Stored data entries:

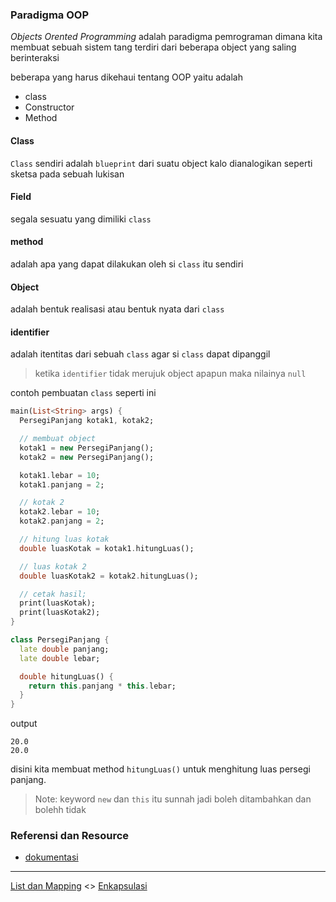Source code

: ### Paradigma OOP

*Objects Orented Programming* adalah paradigma pemrograman dimana kita membuat sebuah sistem tang terdiri dari beberapa object yang saling berinteraksi

beberapa yang harus dikehaui tentang OOP yaitu adalah

* class
* Constructor
* Method

#### Class

`Class` sendiri adalah `blueprint` dari suatu object
kalo dianalogikan seperti sketsa pada sebuah lukisan

#### Field

segala sesuatu yang dimiliki `class`

#### method

adalah apa yang dapat dilakukan oleh si `class` itu sendiri

#### Object

adalah bentuk realisasi atau bentuk nyata dari `class`

#### identifier

adalah itentitas dari sebuah `class` agar si `class` dapat dipanggil

> ketika `identifier` tidak merujuk object apapun maka nilainya `null`

contoh pembuatan `class` seperti ini

```dart
main(List<String> args) {
  PersegiPanjang kotak1, kotak2;

  // membuat object
  kotak1 = new PersegiPanjang();
  kotak2 = new PersegiPanjang();

  kotak1.lebar = 10;
  kotak1.panjang = 2;

  // kotak 2
  kotak2.lebar = 10;
  kotak2.panjang = 2;

  // hitung luas kotak
  double luasKotak = kotak1.hitungLuas();

  // luas kotak 2
  double luasKotak2 = kotak2.hitungLuas();

  // cetak hasil;
  print(luasKotak);
  print(luasKotak2);
}

class PersegiPanjang {
  late double panjang;
  late double lebar;

  double hitungLuas() {
    return this.panjang * this.lebar;
  }
}
```
output

```
20.0
20.0
```

disini kita membuat method `hitungLuas()` untuk menghitung luas persegi panjang.

> Note: keyword `new` dan `this` itu sunnah jadi boleh ditambahkan dan bolehh tidak


### Referensi dan Resource

* [dokumentasi](https://dart.dev/guides/language/language-tou)

---

[List dan Mapping](../mapping/README.md) <> [Enkapsulasi](../enkapsulasi/README.md)
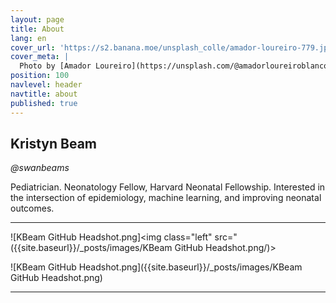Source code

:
 ```yaml
---
layout: page
title: About
lang: en
cover_url: 'https://s2.banana.moe/unsplash_colle/amador-loureiro-779.jpg'
cover_meta: |
  Photo by [Amador Loureiro](https://unsplash.com/@amadorloureiroblanco)
position: 100
navlevel: header
navtitle: about
published: true
---
```


## Kristyn Beam
*@swanbeams*

Pediatrician.
Neonatology Fellow, Harvard Neonatal Fellowship.
Interested in the intersection of epidemiology, machine learning, and improving neonatal outcomes.
__________

![KBeam GitHub Headshot.png]<img class="left" src="({{site.baseurl}}/_posts/images/KBeam GitHub Headshot.png/)>

![KBeam GitHub Headshot.png]({{site.baseurl}}/_posts/images/KBeam GitHub Headshot.png)

__________
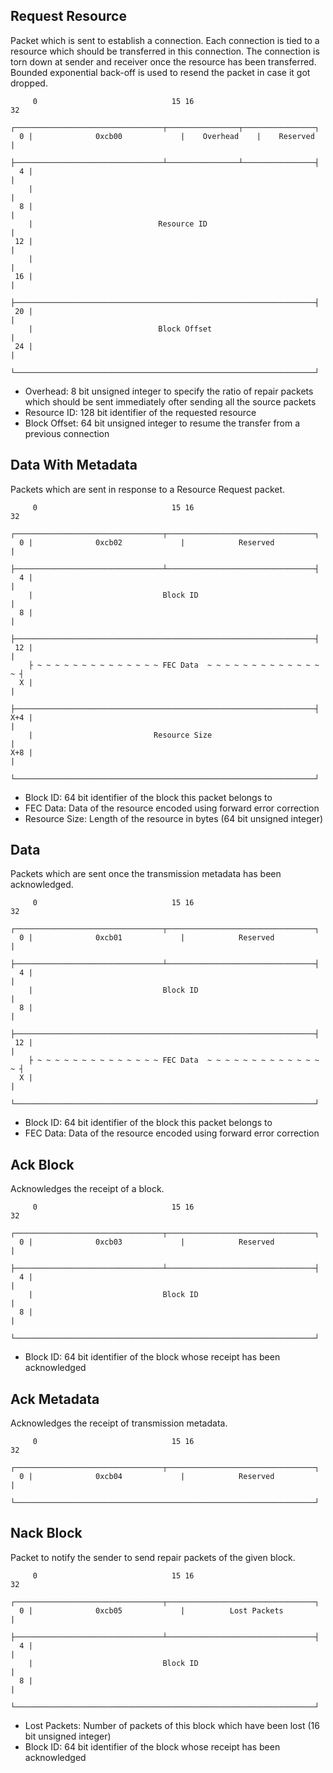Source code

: ## Request Resource
Packet which is sent to establish a connection.
Each connection is tied to a resource which should be transferred in this connection.
The connection is torn down at sender and receiver once the resource has been transferred.
Bounded exponential back-off is used to resend the packet in case it got dropped. 
```
     0                              15 16                             32
    ┌─────────────────────────────────┬────────────────┬────────────────┐
  0 |              0xcb00             |    Overhead    |    Reserved    |
    ├─────────────────────────────────┴────────────────┴────────────────┤
  4 |                                                                   |
    |                                                                   |
  8 |                                                                   |
    |                            Resource ID                            |
 12 |                                                                   |
    |                                                                   |
 16 |                                                                   |
    ├───────────────────────────────────────────────────────────────────┤
 20 |                                                                   |
    |                            Block Offset                           |
 24 |                                                                   | 
    └───────────────────────────────────────────────────────────────────┘
```
- Overhead: 8 bit unsigned integer to specify the ratio of repair packets which should be sent immediately ofter sending all the source packets
- Resource ID: 128 bit identifier of the requested resource
- Block Offset: 64 bit unsigned integer to resume the transfer from a previous connection

## Data With Metadata
Packets which are sent in response to a Resource Request packet.
```
     0                              15 16                             32
    ┌─────────────────────────────────┬─────────────────────────────────┐
  0 |              0xcb02             |            Reserved             |
    ├─────────────────────────────────┴─────────────────────────────────┤
  4 |                                                                   |
    |                             Block ID                              |
  8 |                                                                   |
    ├───────────────────────────────────────────────────────────────────┤
 12 |                                                                   |
    ├ ~ ~ ~ ~ ~ ~ ~ ~ ~ ~ ~ ~ ~ ~ FEC Data  ~ ~ ~ ~ ~ ~ ~ ~ ~ ~ ~ ~ ~ ~ ┤
  X |                                                                   | 
    ├───────────────────────────────────────────────────────────────────┤
X+4 |                                                                   |
    |                           Resource Size                           |
X+8 |                                                                   | 
    └───────────────────────────────────────────────────────────────────┘
```
- Block ID: 64 bit identifier of the block this packet belongs to
- FEC Data: Data of the resource encoded using forward error correction
- Resource Size: Length of the resource in bytes (64 bit unsigned integer)

## Data
Packets which are sent once the transmission metadata has been acknowledged.
```
     0                              15 16                             32
    ┌─────────────────────────────────┬─────────────────────────────────┐
  0 |              0xcb01             |            Reserved             |
    ├─────────────────────────────────┴─────────────────────────────────┤
  4 |                                                                   |
    |                             Block ID                              |
  8 |                                                                   |
    ├───────────────────────────────────────────────────────────────────┤
 12 |                                                                   |
    ├ ~ ~ ~ ~ ~ ~ ~ ~ ~ ~ ~ ~ ~ ~ FEC Data  ~ ~ ~ ~ ~ ~ ~ ~ ~ ~ ~ ~ ~ ~ ┤
  X |                                                                   | 
    └───────────────────────────────────────────────────────────────────┘
```
- Block ID: 64 bit identifier of the block this packet belongs to
- FEC Data: Data of the resource encoded using forward error correction

## Ack Block
Acknowledges the receipt of a block.
```
     0                              15 16                             32
    ┌─────────────────────────────────┬─────────────────────────────────┐
  0 |              0xcb03             |            Reserved             |
    ├─────────────────────────────────┴─────────────────────────────────┤
  4 |                                                                   |
    |                             Block ID                              |
  8 |                                                                   |
    └───────────────────────────────────────────────────────────────────┘
```
- Block ID: 64 bit identifier of the block whose receipt has been acknowledged

## Ack Metadata
Acknowledges the receipt of transmission metadata.
```
     0                              15 16                             32
    ┌─────────────────────────────────┬─────────────────────────────────┐
  0 |              0xcb04             |            Reserved             |
    └───────────────────────────────────────────────────────────────────┘
```

## Nack Block
Packet to notify the sender to send repair packets of the given block.
```
     0                              15 16                             32
    ┌─────────────────────────────────┬─────────────────────────────────┐
  0 |              0xcb05             |          Lost Packets           |
    ├─────────────────────────────────┴─────────────────────────────────┤
  4 |                                                                   |
    |                             Block ID                              |
  8 |                                                                   |
    └───────────────────────────────────────────────────────────────────┘
```
- Lost Packets: Number of packets of this block which have been lost (16 bit unsigned integer)
- Block ID: 64 bit identifier of the block whose receipt has been acknowledged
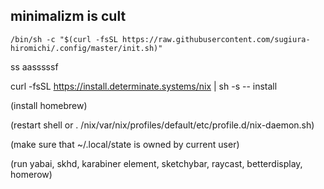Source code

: ## minimalizm is cult

```
/bin/sh -c "$(curl -fsSL https://raw.githubusercontent.com/sugiura-hiromichi/.config/master/init.sh)"
```

ss
aasssssf

curl -fsSL https://install.determinate.systems/nix | sh -s -- install

(install homebrew)

(restart shell or . /nix/var/nix/profiles/default/etc/profile.d/nix-daemon.sh)

(make sure that ~/.local/state is owned by current user)

(run yabai, skhd, karabiner element, sketchybar, raycast, betterdisplay, homerow)

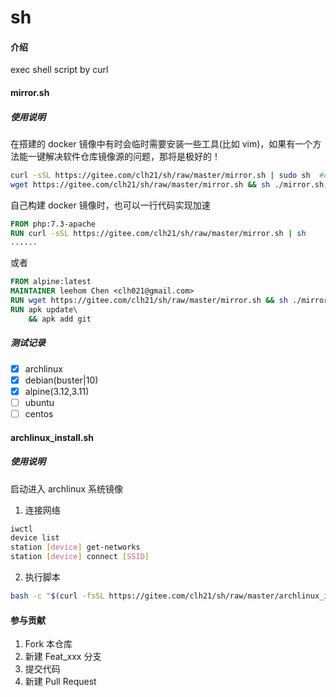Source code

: # sh

#### 介绍
exec shell script by curl

#### mirror.sh

##### 使用说明
在搭建的 docker 镜像中有时会临时需要安装一些工具(比如 vim)，如果有一个方法能一键解决软件仓库镜像源的问题，那将是极好的！

```sh
curl -sSL https://gitee.com/clh21/sh/raw/master/mirror.sh | sudo sh  #debian...
wget https://gitee.com/clh21/sh/raw/master/mirror.sh && sh ./mirror.sh; rm -f mirror.sh #alpine...
```
自己构建 docker 镜像时，也可以一行代码实现加速
```Dockerfile
FROM php:7.3-apache
RUN curl -sSL https://gitee.com/clh21/sh/raw/master/mirror.sh | sh
......
```
或者

```Dockerfile
FROM alpine:latest
MAINTAINER leehom Chen <clh021@gmail.com>
RUN wget https://gitee.com/clh21/sh/raw/master/mirror.sh && sh ./mirror.sh; rm -f mirror.sh
RUN apk update\
    && apk add git
```
##### 测试记录
- [x] archlinux
- [x] debian(buster|10)
- [x] alpine(3.12,3.11)
- [ ] ubuntu
- [ ] centos

#### archlinux_install.sh

##### 使用说明
启动进入 archlinux 系统镜像
1. 连接网络
```sh
iwctl
device list
station [device] get-networks
station [device] connect [SSID]
```
2. 执行脚本
```sh
bash -c "$(curl -fsSL https://gitee.com/clh21/sh/raw/master/archlinux_install.sh)"
```

#### 参与贡献

1.  Fork 本仓库
2.  新建 Feat_xxx 分支
3.  提交代码
4.  新建 Pull Request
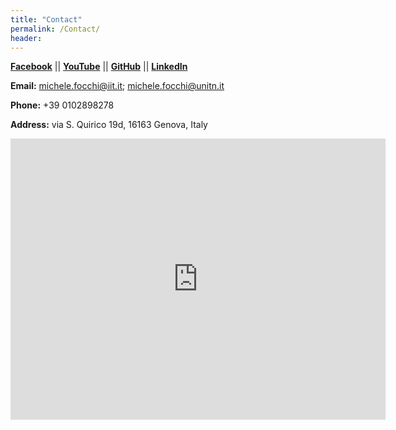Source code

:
 ```yaml
---
title: "Contact"
permalink: /Contact/
header:
---
```


**[Facebook](https://www.facebook.com/mfocchi80)**  ||  **[YouTube](https://www.youtube.com/user/mfocchichannel)**  ||  **[GitHub](https://github.com/kiranchhatre)**  || **[LinkedIn](https://github.com/mfocchi)**

**Email:** [michele.focchi@iit.it](mailto:michele.focchi@iit.it); [michele.focchi@unitn.it](mailto:michele.focchi@unitn.it)

**Phone:** +39 0102898278

**Address:** via S. Quirico 19d, 16163 Genova, Italy



<iframe src="https://maps.google.com/maps?q=via%20san%20quirico%2019d,%20Genova&t=&z=13&ie=UTF8&iwloc=&output=embed" width="600" height="450" frameborder="0" style="border:0" allowfullscreen></iframe> 


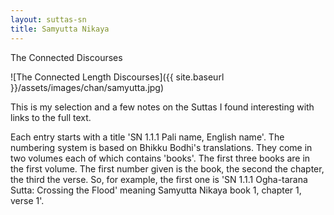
 ```yaml
---
layout: suttas-sn
title: Samyutta Nikaya
---
```


The Connected Discourses

![The Connected Length Discourses]({{ site.baseurl }}/assets/images/chan/samyutta.jpg)

This is my selection and a few notes on the Suttas I found interesting with links to the full text.

Each entry starts with a title 'SN 1.1.1 Pali name, English name'. The numbering system is based on Bhikku Bodhi's translations. They come in two volumes each of which contains 'books'. The first three books are in the first volume. The first number given is the book, the second the chapter, the third the verse. So, for example, the first one is 'SN 1.1.1 Ogha-tarana Sutta: Crossing the Flood' meaning Samyutta Nikaya book 1, chapter 1, verse 1'.  
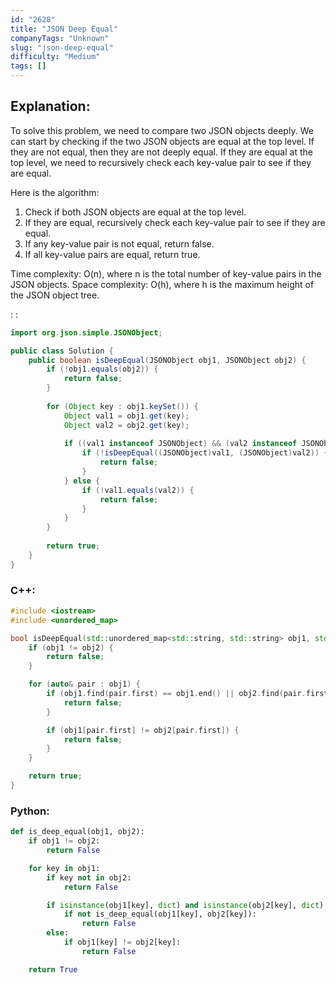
 ```yaml
---
id: "2628"
title: "JSON Deep Equal"
companyTags: "Unknown"
slug: "json-deep-equal"
difficulty: "Medium"
tags: []
---
```


## Explanation:

To solve this problem, we need to compare two JSON objects deeply. We can start by checking if the two JSON objects are equal at the top level. If they are not equal, then they are not deeply equal. If they are equal at the top level, we need to recursively check each key-value pair to see if they are equal.

Here is the algorithm:
1. Check if both JSON objects are equal at the top level.
2. If they are equal, recursively check each key-value pair to see if they are equal.
3. If any key-value pair is not equal, return false.
4. If all key-value pairs are equal, return true.

Time complexity: O(n), where n is the total number of key-value pairs in the JSON objects.
Space complexity: O(h), where h is the maximum height of the JSON object tree.

:
:
```java
import org.json.simple.JSONObject;

public class Solution {
    public boolean isDeepEqual(JSONObject obj1, JSONObject obj2) {
        if (!obj1.equals(obj2)) {
            return false;
        }
        
        for (Object key : obj1.keySet()) {
            Object val1 = obj1.get(key);
            Object val2 = obj2.get(key);
            
            if ((val1 instanceof JSONObject) && (val2 instanceof JSONObject)) {
                if (!isDeepEqual((JSONObject)val1, (JSONObject)val2)) {
                    return false;
                }
            } else {
                if (!val1.equals(val2)) {
                    return false;
                }
            }
        }
        
        return true;
    }
}
```

### C++:
```cpp
#include <iostream>
#include <unordered_map>

bool isDeepEqual(std::unordered_map<std::string, std::string> obj1, std::unordered_map<std::string, std::string> obj2) {
    if (obj1 != obj2) {
        return false;
    }

    for (auto& pair : obj1) {
        if (obj1.find(pair.first) == obj1.end() || obj2.find(pair.first) == obj2.end()) {
            return false;
        }

        if (obj1[pair.first] != obj2[pair.first]) {
            return false;
        }
    }

    return true;
}
```

### Python:
```python
def is_deep_equal(obj1, obj2):
    if obj1 != obj2:
        return False

    for key in obj1:
        if key not in obj2:
            return False

        if isinstance(obj1[key], dict) and isinstance(obj2[key], dict):
            if not is_deep_equal(obj1[key], obj2[key]):
                return False
        else:
            if obj1[key] != obj2[key]:
                return False

    return True
```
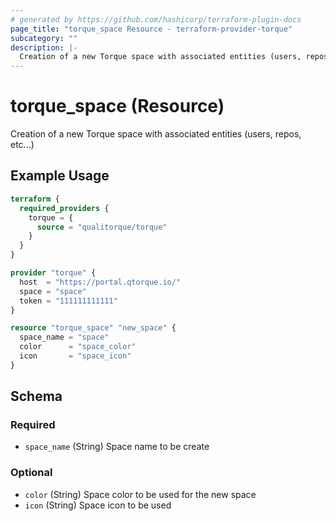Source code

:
 ```yaml
---
# generated by https://github.com/hashicorp/terraform-plugin-docs
page_title: "torque_space Resource - terraform-provider-torque"
subcategory: ""
description: |-
  Creation of a new Torque space with associated entities (users, repos, etc...)
---
```


# torque_space (Resource)

Creation of a new Torque space with associated entities (users, repos, etc...)

## Example Usage

```terraform
terraform {
  required_providers {
    torque = {
      source = "qualitorque/torque"
    }
  }
}

provider "torque" {
  host  = "https://portal.qtorque.io/"
  space = "space"
  token = "111111111111"
}

resource "torque_space" "new_space" {
  space_name = "space"
  color      = "space_color"
  icon       = "space_icon"
}
```

<!-- schema generated by tfplugindocs -->
## Schema

### Required

- `space_name` (String) Space name to be create

### Optional

- `color` (String) Space color to be used for the new space
- `icon` (String) Space icon to be used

Task brief –
Please go over the data above and tally every line holding "baseurl"; reply only with the count.

Exercise output –
3